Here, the medium is shared between the stations. So, if two stations transmit a frame at an overlapping time then, collision will occur in the system. Here, no station is constrained; any station that has data /frame to transmit can transmit at any time. Once one station sends a frame (when it receives its own frame and assumes that the destination has received it) after 2 times the maximum propagation time. If the sender station does not receive its own frame during this time limit then, it retransmits this frame by using the Backoff algorithm that we will discuss later on. And if, after a number of repeats if it does receive its own pocket then the station gives up and stops retransmitting the same frame.

Let R be the bit rate of the transmission channel and L be the length of the frame. Here, we are assuming that the size of the frame will be constant, and hence, it will take constant time t= L/R for transmission of each packet.

Pure ALOHA

As in the case of Pure ALOHA protocol frames can be sent any time so, the probability of collision will be very high. Hence, to present a frame from colliding, no other frame should be sent within its transmission time. We will explain this with the help of the concept of vulnerable period as shown in Figure. Let a frame is that transmitted at time t₀ and t be the time required for its transmission. If, any other station sends a frame between t₀ and t₀+t then the end of the frame will collide with that earlier sent frame. Similarly, if any other station transmits a frame between the time interval t₀+t and t₀+2t again, it will result in a garbage frame due to collision with the reference frame. Hence, 2t is the vulnerable interval for the frame. In case a frame meets with collision that frame is retransmitted after a random delay.

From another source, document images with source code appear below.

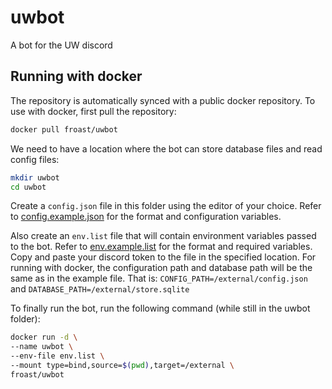 # uwbot
A bot for the UW discord

## Running with docker
The repository is automatically synced with a public docker repository. To use with docker, first 
pull the repository:
```bash
docker pull froast/uwbot
```
We need to have a location where the bot can store database files and read config files:
```bash
mkdir uwbot
cd uwbot
```
Create a `config.json` file in this folder using the editor of your choice. Refer to
[config.example.json](config.example.json) for the format and configuration variables.

Also create an `env.list` file that will contain environment variables passed to the bot. Refer 
to [env.example.list](env.example.list) for the format and required variables. Copy and paste 
your discord token to the file in the specified location. For running with docker, the 
configuration path and database path will be the same as in the example file. That is: 
`CONFIG_PATH=/external/config.json` and `DATABASE_PATH=/external/store.sqlite`

To finally run the bot, run the following command (while still in the uwbot folder):
```bash
docker run -d \
--name uwbot \
--env-file env.list \
--mount type=bind,source=$(pwd),target=/external \
froast/uwbot
```
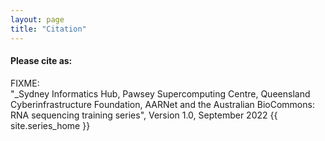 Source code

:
 ```yaml
---
layout: page
title: "Citation"
---
```


#### Please cite as:

FIXME:   
"_Sydney Informatics Hub, Pawsey Supercomputing Centre, Queensland Cyberinfrastructure Foundation, AARNet and the Australian BioCommons: RNA sequencing training series", Version 1.0, September 2022
{{ site.series_home }}

<br>
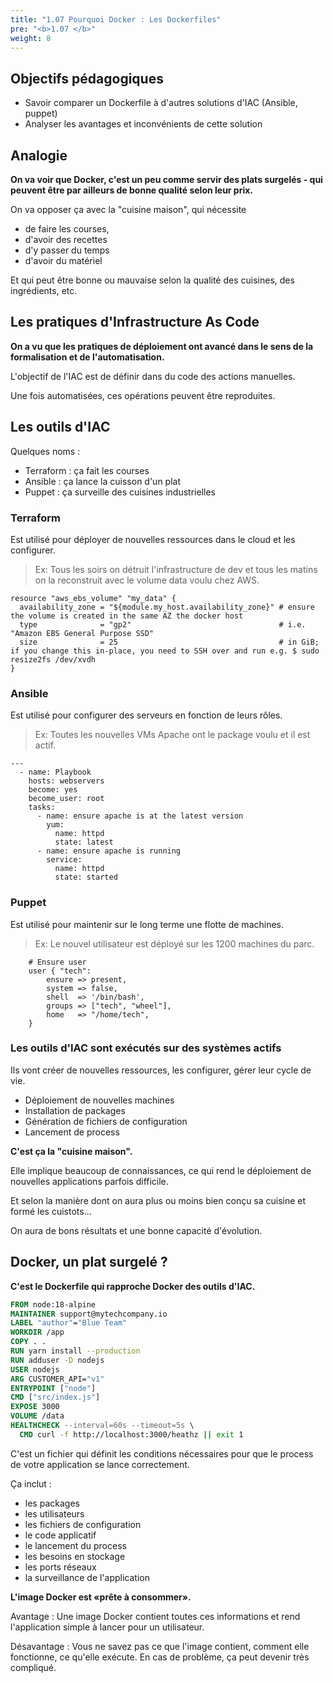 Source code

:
 ```yaml
---
title: "1.07 Pourquoi Docker : Les Dockerfiles"
pre: "<b>1.07 </b>"
weight: 8
---
```

## Objectifs pédagogiques
  - Savoir comparer un Dockerfile à d'autres solutions d'IAC (Ansible, puppet)
  - Analyser les avantages et inconvénients de cette solution

<!-- --- -->

## Analogie

**On va voir que Docker, c'est un peu comme servir des plats surgelés - qui peuvent être par ailleurs de bonne qualité selon leur prix.**

On va opposer ça avec la "cuisine maison", qui nécessite 
* de faire les courses, 
* d'avoir des recettes
* d'y passer du temps
* d'avoir du matériel

Et qui peut être bonne ou mauvaise selon la qualité des cuisines, des ingrédients, etc.

<!-- --- -->

## Les pratiques d'Infrastructure As Code 

**On a vu que les pratiques de déploiement ont avancé dans le sens de la formalisation et de l'automatisation.**

L'objectif de l'IAC est de définir dans du code des actions manuelles.

Une fois automatisées, ces opérations peuvent être reproduites.

## Les outils d'IAC

Quelques noms : 

- Terraform : ça fait les courses 
- Ansible : ça lance la cuisson d'un plat
- Puppet : ça surveille des cuisines industrielles


### **Terraform** 

Est utilisé pour déployer de nouvelles ressources dans le cloud et les configurer. 

> Ex: Tous les soirs on détruit l'infrastructure de dev et tous les matins on la reconstruit avec le volume data voulu chez AWS.

```shell
resource "aws_ebs_volume" "my_data" {
  availability_zone = "${module.my_host.availability_zone}" # ensure the volume is created in the same AZ the docker host
  type              = "gp2"                                 # i.e. "Amazon EBS General Purpose SSD"
  size              = 25                                    # in GiB; if you change this in-place, you need to SSH over and run e.g. $ sudo resize2fs /dev/xvdh
}
```

### **Ansible**

Est utilisé pour configurer des serveurs en fonction de leurs rôles.

> Ex: Toutes les nouvelles VMs Apache ont le package voulu et il est actif. 

```shell
---
  - name: Playbook
    hosts: webservers
    become: yes
    become_user: root
    tasks:
      - name: ensure apache is at the latest version
        yum:
          name: httpd
          state: latest
      - name: ensure apache is running
        service:
          name: httpd
          state: started
```

### **Puppet** 

Est utilisé pour maintenir sur le long terme une flotte de machines.

> Ex: Le nouvel utilisateur est déployé sur les 1200 machines du parc.

```shell
    # Ensure user
    user { "tech":
        ensure => present,
        system => false,
        shell  => '/bin/bash',
        groups => ["tech", "wheel"],
        home   => "/home/tech",
    }   

```

### Les outils d'IAC sont exécutés sur des systèmes actifs

Ils vont créer de nouvelles ressources, les configurer, gérer leur cycle de vie.

* Déploiement de nouvelles machines
* Installation de packages
* Génération de fichiers de configuration
* Lancement de process

**C'est ça la "cuisine maison".** 

Elle implique beaucoup de connaissances, ce qui rend le déploiement de nouvelles applications parfois difficile.

Et selon la manière dont on aura plus ou moins bien conçu sa cuisine et formé les cuistots...

On aura de bons résultats et une bonne capacité d'évolution.

## Docker, un plat surgelé ? 


**C'est le Dockerfile qui rapproche Docker des outils d'IAC.**

```dockerfile
FROM node:18-alpine
MAINTAINER support@mytechcompany.io
LABEL "author"="Blue Team"
WORKDIR /app
COPY . .
RUN yarn install --production
RUN adduser -D nodejs
USER nodejs
ARG CUSTOMER_API="v1"
ENTRYPOINT ["node"]
CMD ["src/index.js"]
EXPOSE 3000
VOLUME /data
HEALTHCHECK --interval=60s --timeout=5s \
  CMD curl -f http://localhost:3000/heathz || exit 1
```

C'est un fichier qui définit les conditions nécessaires pour que le process de votre application se lance correctement.

Ça inclut : 
- les packages 
- les utilisateurs
- les fichiers de configuration
- le code applicatif 
- le lancement du process
- les besoins en stockage 
- les ports réseaux 
- la surveillance de l'application


**L'image Docker est «prête à consommer».**

Avantage : Une image Docker contient toutes ces informations et rend l'application simple à lancer pour un utilisateur.

Désavantage : Vous ne savez pas ce que l'image contient, comment elle fonctionne, ce qu'elle exécute. En cas de problème, ça peut devenir très compliqué.



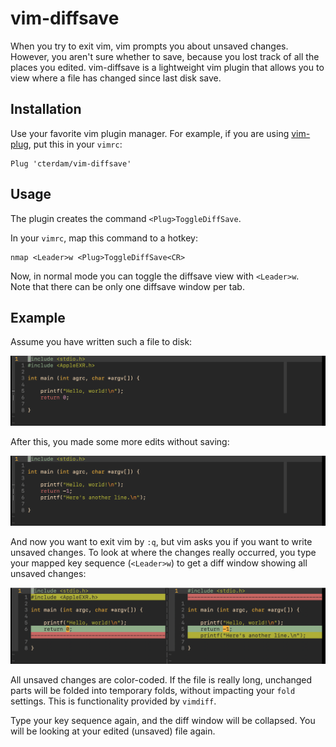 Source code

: # vim-diffsave

When you try to exit vim, vim prompts you about unsaved changes. However, you
aren't sure whether to save, because you lost track of all the places you
edited. vim-diffsave is a lightweight vim plugin that allows you to view where a
file has changed since last disk save.

## Installation

Use your favorite vim plugin manager. For example, if you are using
[vim-plug][1], put this in your `vimrc`:

[1]:
https://github.com/junegunn/vim-plug

```vim
Plug 'cterdam/vim-diffsave'
```

## Usage

The plugin creates the command `<Plug>ToggleDiffSave`.

In your `vimrc`, map this command to a hotkey:

```vim
nmap <Leader>w <Plug>ToggleDiffSave<CR>
```

Now, in normal mode you can toggle the diffsave view with `<Leader>w`.  
Note that there can be only one diffsave window per tab.

## Example

Assume you have written such a file to disk:

![before](doc/before.png)

After this, you made some more edits without saving:

![after](doc/after.png)

And now you want to exit vim by `:q`, but vim asks you if you want to write
unsaved changes. To look at where the changes really occurred, you type your
mapped key sequence (`<Leader>w`) to get a diff window showing all unsaved
changes:

![diffsaveview](doc/diffsaveview.png)

All unsaved changes are color-coded. If the file is really long, unchanged parts
will be folded into temporary folds, without impacting your `fold` settings.
This is functionality provided by `vimdiff`.

Type your key sequence again, and the diff window will be collapsed. You will be
looking at your edited (unsaved) file again.
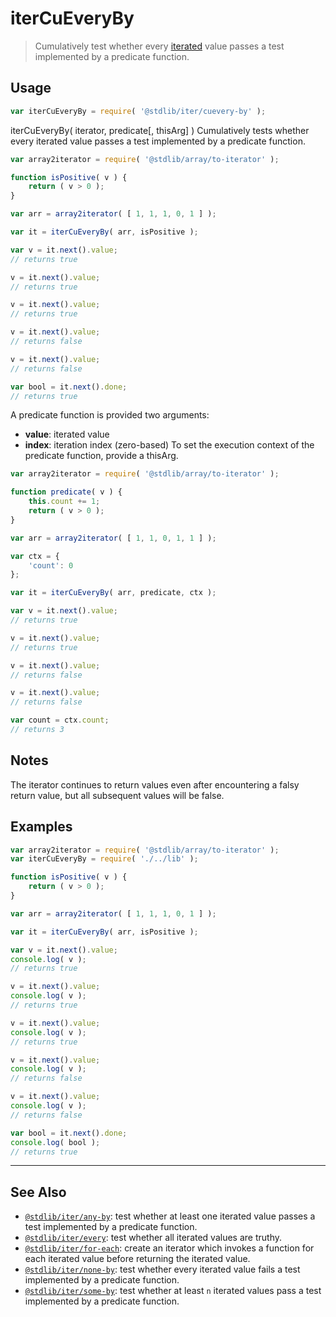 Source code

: <!--

@license Apache-2.0

Copyright (c) 2018 The Stdlib Authors.

Licensed under the Apache License, Version 2.0 (the "License");
you may not use this file except in compliance with the License.
You may obtain a copy of the License at

   http://www.apache.org/licenses/LICENSE-2.0

Unless required by applicable law or agreed to in writing, software
distributed under the License is distributed on an "AS IS" BASIS,
WITHOUT WARRANTIES OR CONDITIONS OF ANY KIND, either express or implied.
See the License for the specific language governing permissions and
limitations under the License.

-->

# iterCuEveryBy

> Cumulatively test whether every [iterated][mdn-iterator-protocol] value passes a test implemented by a predicate function.

<section class="intro">

</section>

<section class="usage">

## Usage

```javascript
var iterCuEveryBy = require( '@stdlib/iter/cuevery-by' );
```

iterCuEveryBy( iterator, predicate[, thisArg] )
Cumulatively tests whether every iterated value passes a test implemented by a predicate function.

```javascript
var array2iterator = require( '@stdlib/array/to-iterator' );

function isPositive( v ) {
    return ( v > 0 );
}

var arr = array2iterator( [ 1, 1, 1, 0, 1 ] );

var it = iterCuEveryBy( arr, isPositive );

var v = it.next().value;
// returns true

v = it.next().value;
// returns true

v = it.next().value;
// returns true

v = it.next().value;
// returns false

v = it.next().value;
// returns false

var bool = it.next().done;
// returns true
```

A predicate function is provided two arguments:

-   **value**: iterated value
-   **index**: iteration index (zero-based)
To set the execution context of the predicate function, provide a thisArg.

```javascript
var array2iterator = require( '@stdlib/array/to-iterator' );

function predicate( v ) {
    this.count += 1;
    return ( v > 0 );
}

var arr = array2iterator( [ 1, 1, 0, 1, 1 ] );

var ctx = {
    'count': 0
};

var it = iterCuEveryBy( arr, predicate, ctx );

var v = it.next().value;
// returns true

v = it.next().value;
// returns true

v = it.next().value;
// returns false

v = it.next().value;
// returns false

var count = ctx.count;
// returns 3

```


## Notes
The iterator continues to return values even after encountering a falsy return value, but all subsequent values will be false.


## Examples

```javascript
var array2iterator = require( '@stdlib/array/to-iterator' );
var iterCuEveryBy = require( './../lib' );

function isPositive( v ) {
    return ( v > 0 );
}

var arr = array2iterator( [ 1, 1, 1, 0, 1 ] );

var it = iterCuEveryBy( arr, isPositive );

var v = it.next().value;
console.log( v );
// returns true

v = it.next().value;
console.log( v );
// returns true

v = it.next().value;
console.log( v );
// returns true

v = it.next().value;
console.log( v );
// returns false

v = it.next().value;
console.log( v );
// returns false

var bool = it.next().done;
console.log( bool );
// returns true
```




<section class="related">

* * *

## See Also

-   <span class="package-name">[`@stdlib/iter/any-by`][@stdlib/iter/any-by]</span><span class="delimiter">: </span><span class="description">test whether at least one iterated value passes a test implemented by a predicate function.</span>
-   <span class="package-name">[`@stdlib/iter/every`][@stdlib/iter/every]</span><span class="delimiter">: </span><span class="description">test whether all iterated values are truthy.</span>
-   <span class="package-name">[`@stdlib/iter/for-each`][@stdlib/iter/for-each]</span><span class="delimiter">: </span><span class="description">create an iterator which invokes a function for each iterated value before returning the iterated value.</span>
-   <span class="package-name">[`@stdlib/iter/none-by`][@stdlib/iter/none-by]</span><span class="delimiter">: </span><span class="description">test whether every iterated value fails a test implemented by a predicate function.</span>
-   <span class="package-name">[`@stdlib/iter/some-by`][@stdlib/iter/some-by]</span><span class="delimiter">: </span><span class="description">test whether at least `n` iterated values pass a test implemented by a predicate function.</span>

</section>

<!-- /.related -->

<!-- Section for all links. Make sure to keep an empty line after the `section` element and another before the `/section` close. -->

<section class="links">

[mdn-iterator-protocol]: https://developer.mozilla.org/en-US/docs/Web/JavaScript/Reference/Iteration_protocols#The_iterator_protocol

<!-- <related-links> -->

[@stdlib/iter/any-by]: https://github.com/stdlib-js/stdlib/tree/develop/lib/node_modules/%40stdlib/iter/any-by

[@stdlib/iter/every]: https://github.com/stdlib-js/stdlib/tree/develop/lib/node_modules/%40stdlib/iter/every

[@stdlib/iter/for-each]: https://github.com/stdlib-js/stdlib/tree/develop/lib/node_modules/%40stdlib/iter/for-each

[@stdlib/iter/none-by]: https://github.com/stdlib-js/stdlib/tree/develop/lib/node_modules/%40stdlib/iter/none-by

[@stdlib/iter/some-by]: https://github.com/stdlib-js/stdlib/tree/develop/lib/node_modules/%40stdlib/iter/some-by

<!-- </related-links> -->

</section>
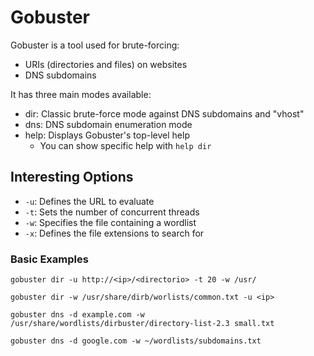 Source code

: # Gobuster

Gobuster is a tool used for brute-forcing:
- URIs (directories and files) on websites
- DNS subdomains

It has three main modes available:
- dir: Classic brute-force mode against DNS subdomains and "vhost"
- dns: DNS subdomain enumeration mode
- help: Displays Gobuster's top-level help
  - You can show specific help with `help dir`

## Interesting Options

- `-u`: Defines the URL to evaluate
- `-t`: Sets the number of concurrent threads
- `-w`: Specifies the file containing a wordlist
- `-x`: Defines the file extensions to search for

### Basic Examples



```shell
gobuster dir -u http://<ip>/<directorio> -t 20 -w /usr/

gobuster dir -w /usr/share/dirb/worlists/common.txt -u <ip>

gobuster dns -d example.com -w /usr/share/wordlists/dirbuster/directory-list-2.3 small.txt

gobuster dns -d google.com -w ~/wordlists/subdomains.txt
```

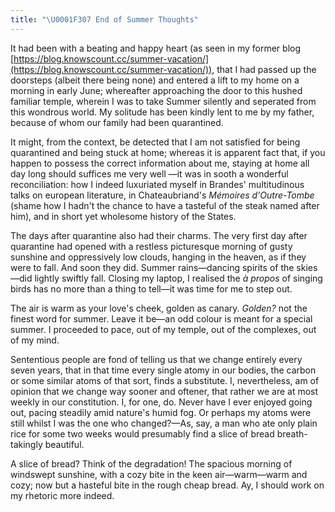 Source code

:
 ```yaml
---
title: "\U0001F307 End of Summer Thoughts"
---
```


It had been with a beating and happy heart (as seen in my former blog [https://blog.knowscount.cc/summer-vacation/](https://blog.knowscount.cc/summer-vacation/)), that I had passed up the doorsteps (albeit there being none) and entered a lift to my home on a morning in early June; whereafter approaching the door to this hushed familiar temple, wherein I was to take Summer silently and seperated from this wondrous world. My solitude has been kindly lent to me by my father, because of whom our family had been quarantined.

It might, from the context, be detected that I am not satisfied for being quarantined and being stuck at home; whereas it is apparent fact that, if you happen to possess the correct information about me, staying at home all day long should suffices me very well —it was in sooth a wonderful reconciliation: how I indeed luxuriated myself in Brandes' multitudinous talks on european literature, in Chateaubriand's *Mémoires d'Outre-Tombe* (shame how I hadn't the chance to have a tasteful of the steak named after him), and in short yet wholesome history of the States.

The days after quarantine also had their charms. The very first day after quarantine had opened with a restless picturesque morning of gusty sunshine and oppressively low clouds, hanging in the heaven, as if they were to fall. And soon they did. Summer rains—dancing spirits of the skies—did lightly swiftly fall. Closing my laptop, I realised the *à propos* of singing birds has no more than a thing to tell—it was time for me to step out. 

The air is warm as your love's cheek, golden as canary. *Golden?* not the finest word for summer. Leave it be—an odd colour is meant for a special summer. I proceeded to pace, out of my temple, out of the complexes, out of my mind.

Sententious people are fond of telling us that we change entirely every seven years, that in that time every single atomy in our bodies, the carbon or some similar atoms of that sort, finds a substitute. I, nevertheless, am of opinion that we change way sooner and oftener, that rather we are at most weekly in our constitution. I, for one, do. Never have I ever enjoyed going out, pacing steadily amid nature's humid fog. Or perhaps my atoms were still whilst I was the one who changed?—As, say, a man who ate only plain rice for some two weeks would presumably find a slice of bread breath-takingly beautiful.

A slice of bread? Think of the degradation! The spacious morning of windswept sunshine, with a cozy bite in the keen air—warm—warm and cozy; now but a hasteful bite in the rough cheap bread. Ay, I should work on my rhetoric more indeed.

Hence, for the probability of successful transmission, no additional frame should be transmitted in the vulnerable interval 2t.

To find the probability of no collision with a reference a frame, we assume that a number of users are generating new frames according to Poissons distribution. Let S be the arrival rate of new frames per frame time. As we find probability of no collision, S will represent the throughput of the system. Let G be the total arrival rate of frames including retransmission frames (also called a  load of the system). For finding the probability of transmission from the new and retransmitted frame, it is assumed that frames arrival is Poisson distributed with an average number of arrivals of G frames/ frame time. The probability of k frames transmission in 2t seconds is given by the Poisson distribution as follows:

The throughput of the system S is equal to total arrival rate G times the probability of successful transmission with no collision,

That is S=G * P (zero frame transmission in the vulnerable interval i.e., 2t seconds)

\[Since,~~P[K~frame~in~vulnerable~~interval~~2t]=\frac{\left( 2G \right){{e}^{-2G}}}{K!},K=0,1,2,3\]

Thus P [K = 0 in 2t] = – 2G. Hence, S = G * P = G . e^–2G Note that the averages load is G. Hence it is 2G in 2t S=G * e^-2G. The relationship between S vs. G can be shown in Figure:

As G is increasing, S is also increasing for small values of G. At G=1/2, S attains its peak value i.e., S=1/2e i.e., 0.18(approx). After that, it starts decreasing for increasing values of G. Here, the average number of successful transmission attempts/frames can be given as G/S = e^2G.

An average number of unsuccessful transmission attempts/frame is G/S – 1 = e^2G − 1.

By this, we know that the performance of ALOHA is not good as the unsuccessful transmission is increasing exponentially with load G. So, we will discuss Slotted ALOHA in the next to see how performance can be improved.

SLOTTED ALOHA

In this, we can improve performance by reducing the probability of collision. In the slotted ALOHA, stations are allowed to transmit frames in slots only. If more than one station transmits in the same slot, it will lead to a collision. This reduces the occurrence of collisions in the network system. Here, every station has to maintain the record of the time slot. The process of transmission will be initiated by any station at the beginning of the time slot only. Here also, frames are assumed to be of constant length and with the same transmission time. Here the frame will collide with the reference frame only if; it arrives in the interval t₀-t to t₀. Hence, here the vulnerable period is reduced that is to t seconds long. The throughput of the system S is equal to the total arrival rate G times the probability of successful transmission with no collision.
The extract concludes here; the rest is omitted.